**TASK REQUIREMENTS:** If a record contains an image, leave the image out and repeat everything else exactly.

**EXTRACTED MATERIAL:**
/---
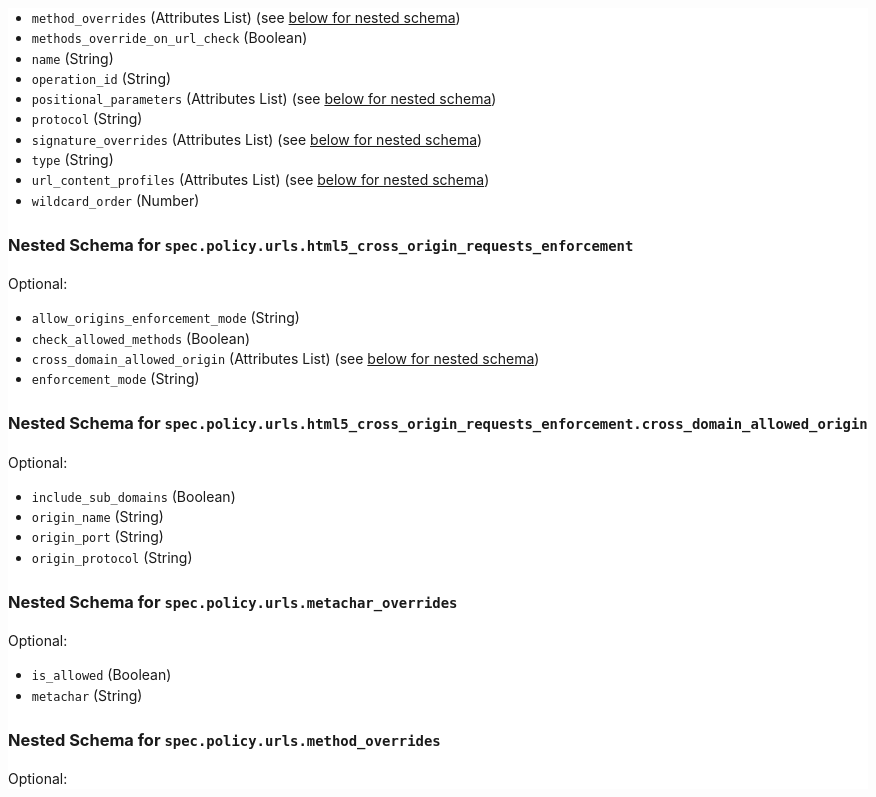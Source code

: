 - `method_overrides` (Attributes List) (see [below for nested schema](#nestedatt--spec--policy--urls--method_overrides))
- `methods_override_on_url_check` (Boolean)
- `name` (String)
- `operation_id` (String)
- `positional_parameters` (Attributes List) (see [below for nested schema](#nestedatt--spec--policy--urls--positional_parameters))
- `protocol` (String)
- `signature_overrides` (Attributes List) (see [below for nested schema](#nestedatt--spec--policy--urls--signature_overrides))
- `type` (String)
- `url_content_profiles` (Attributes List) (see [below for nested schema](#nestedatt--spec--policy--urls--url_content_profiles))
- `wildcard_order` (Number)

<a id="nestedatt--spec--policy--urls--html5_cross_origin_requests_enforcement"></a>
### Nested Schema for `spec.policy.urls.html5_cross_origin_requests_enforcement`

Optional:

- `allow_origins_enforcement_mode` (String)
- `check_allowed_methods` (Boolean)
- `cross_domain_allowed_origin` (Attributes List) (see [below for nested schema](#nestedatt--spec--policy--urls--html5_cross_origin_requests_enforcement--cross_domain_allowed_origin))
- `enforcement_mode` (String)

<a id="nestedatt--spec--policy--urls--html5_cross_origin_requests_enforcement--cross_domain_allowed_origin"></a>
### Nested Schema for `spec.policy.urls.html5_cross_origin_requests_enforcement.cross_domain_allowed_origin`

Optional:

- `include_sub_domains` (Boolean)
- `origin_name` (String)
- `origin_port` (String)
- `origin_protocol` (String)



<a id="nestedatt--spec--policy--urls--metachar_overrides"></a>
### Nested Schema for `spec.policy.urls.metachar_overrides`

Optional:

- `is_allowed` (Boolean)
- `metachar` (String)


<a id="nestedatt--spec--policy--urls--method_overrides"></a>
### Nested Schema for `spec.policy.urls.method_overrides`

Optional:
\---
**RESULT OF THE EXERCISE:**
Source code

: - `method_overrides` (Attributes List) (see [below for nested schema](#nestedatt--spec--policy--urls--method_overrides))
- `methods_override_on_url_check` (Boolean)
- `name` (String)
- `operation_id` (String)
- `positional_parameters` (Attributes List) (see [below for nested schema](#nestedatt--spec--policy--urls--positional_parameters))
- `protocol` (String)
- `signature_overrides` (Attributes List) (see [below for nested schema](#nestedatt--spec--policy--urls--signature_overrides))
- `type` (String)
- `url_content_profiles` (Attributes List) (see [below for nested schema](#nestedatt--spec--policy--urls--url_content_profiles))
- `wildcard_order` (Number)

<a id="nestedatt--spec--policy--urls--html5_cross_origin_requests_enforcement"></a>
### Nested Schema for `spec.policy.urls.html5_cross_origin_requests_enforcement`

Optional:

- `allow_origins_enforcement_mode` (String)
- `check_allowed_methods` (Boolean)
- `cross_domain_allowed_origin` (Attributes List) (see [below for nested schema](#nestedatt--spec--policy--urls--html5_cross_origin_requests_enforcement--cross_domain_allowed_origin))
- `enforcement_mode` (String)

<a id="nestedatt--spec--policy--urls--html5_cross_origin_requests_enforcement--cross_domain_allowed_origin"></a>
### Nested Schema for `spec.policy.urls.html5_cross_origin_requests_enforcement.cross_domain_allowed_origin`

Optional:

- `include_sub_domains` (Boolean)
- `origin_name` (String)
- `origin_port` (String)
- `origin_protocol` (String)



<a id="nestedatt--spec--policy--urls--metachar_overrides"></a>
### Nested Schema for `spec.policy.urls.metachar_overrides`

Optional:

- `is_allowed` (Boolean)
- `metachar` (String)


<a id="nestedatt--spec--policy--urls--method_overrides"></a>
### Nested Schema for `spec.policy.urls.method_overrides`

Optional:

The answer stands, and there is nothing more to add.